* **What is needed**
Using the listing below, give the number of lines where "fixed" appears, and nothing else.

* **Supplied data**
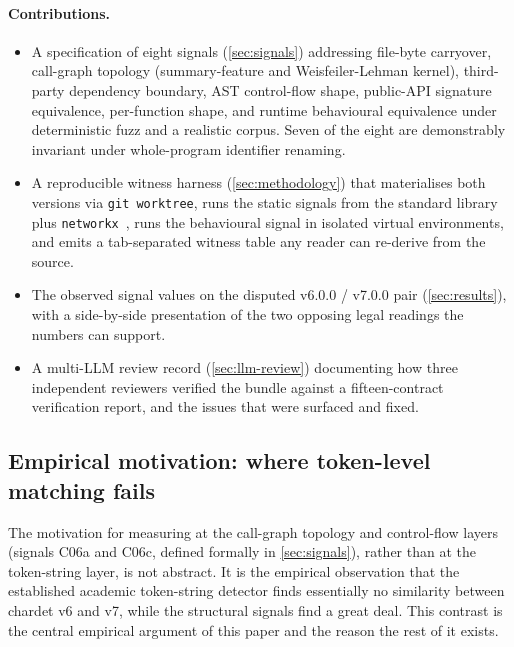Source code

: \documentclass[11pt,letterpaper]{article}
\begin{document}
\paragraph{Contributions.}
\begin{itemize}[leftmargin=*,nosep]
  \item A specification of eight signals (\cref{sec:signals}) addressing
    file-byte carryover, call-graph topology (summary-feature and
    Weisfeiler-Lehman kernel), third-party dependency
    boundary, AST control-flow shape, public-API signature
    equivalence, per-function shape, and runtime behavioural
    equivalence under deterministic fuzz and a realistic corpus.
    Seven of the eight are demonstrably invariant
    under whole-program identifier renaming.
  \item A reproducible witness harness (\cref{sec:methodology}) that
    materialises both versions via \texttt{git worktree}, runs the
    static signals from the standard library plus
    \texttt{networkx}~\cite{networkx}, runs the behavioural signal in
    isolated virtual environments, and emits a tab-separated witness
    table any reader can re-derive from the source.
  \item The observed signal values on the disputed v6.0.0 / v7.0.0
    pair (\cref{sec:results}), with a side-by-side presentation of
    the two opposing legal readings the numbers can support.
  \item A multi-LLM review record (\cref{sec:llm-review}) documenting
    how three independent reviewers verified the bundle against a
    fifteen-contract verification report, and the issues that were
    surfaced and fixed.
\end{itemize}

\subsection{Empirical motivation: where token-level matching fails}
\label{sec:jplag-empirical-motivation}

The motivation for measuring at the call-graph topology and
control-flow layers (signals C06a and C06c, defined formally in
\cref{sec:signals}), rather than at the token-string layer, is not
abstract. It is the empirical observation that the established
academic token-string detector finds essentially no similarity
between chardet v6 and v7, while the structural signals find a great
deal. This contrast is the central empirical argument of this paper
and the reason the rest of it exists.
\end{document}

---

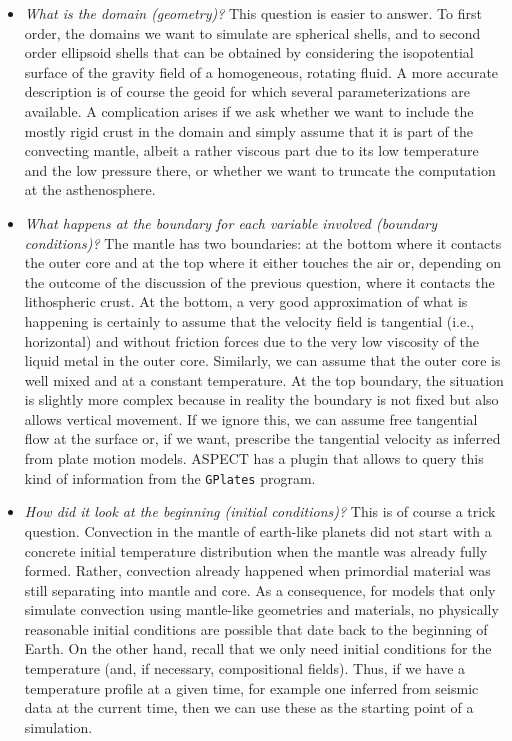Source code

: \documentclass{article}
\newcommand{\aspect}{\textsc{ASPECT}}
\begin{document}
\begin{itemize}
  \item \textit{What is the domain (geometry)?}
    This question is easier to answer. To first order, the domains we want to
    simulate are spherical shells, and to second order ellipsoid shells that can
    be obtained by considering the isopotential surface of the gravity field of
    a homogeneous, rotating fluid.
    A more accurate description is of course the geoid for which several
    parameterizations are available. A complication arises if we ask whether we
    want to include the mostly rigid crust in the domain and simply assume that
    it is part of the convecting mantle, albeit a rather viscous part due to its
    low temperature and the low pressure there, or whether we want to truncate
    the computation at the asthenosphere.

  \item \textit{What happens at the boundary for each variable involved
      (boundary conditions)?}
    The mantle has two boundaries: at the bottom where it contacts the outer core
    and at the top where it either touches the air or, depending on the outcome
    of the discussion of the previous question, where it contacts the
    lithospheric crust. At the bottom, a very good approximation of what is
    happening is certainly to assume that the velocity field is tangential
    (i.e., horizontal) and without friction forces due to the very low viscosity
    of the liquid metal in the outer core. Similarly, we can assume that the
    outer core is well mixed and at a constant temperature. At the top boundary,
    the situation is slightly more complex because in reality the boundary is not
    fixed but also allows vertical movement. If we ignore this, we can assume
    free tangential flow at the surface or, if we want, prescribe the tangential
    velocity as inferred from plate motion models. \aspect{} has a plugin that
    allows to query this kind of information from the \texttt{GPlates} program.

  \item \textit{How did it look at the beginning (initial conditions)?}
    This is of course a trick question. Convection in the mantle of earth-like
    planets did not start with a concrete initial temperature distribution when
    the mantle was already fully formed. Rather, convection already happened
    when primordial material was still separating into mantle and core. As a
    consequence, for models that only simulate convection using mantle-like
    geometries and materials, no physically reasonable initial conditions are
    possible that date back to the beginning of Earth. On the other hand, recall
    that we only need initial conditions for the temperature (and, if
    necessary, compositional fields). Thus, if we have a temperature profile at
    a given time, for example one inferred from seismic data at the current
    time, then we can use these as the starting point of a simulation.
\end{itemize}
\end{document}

* **Output of the exercise**
2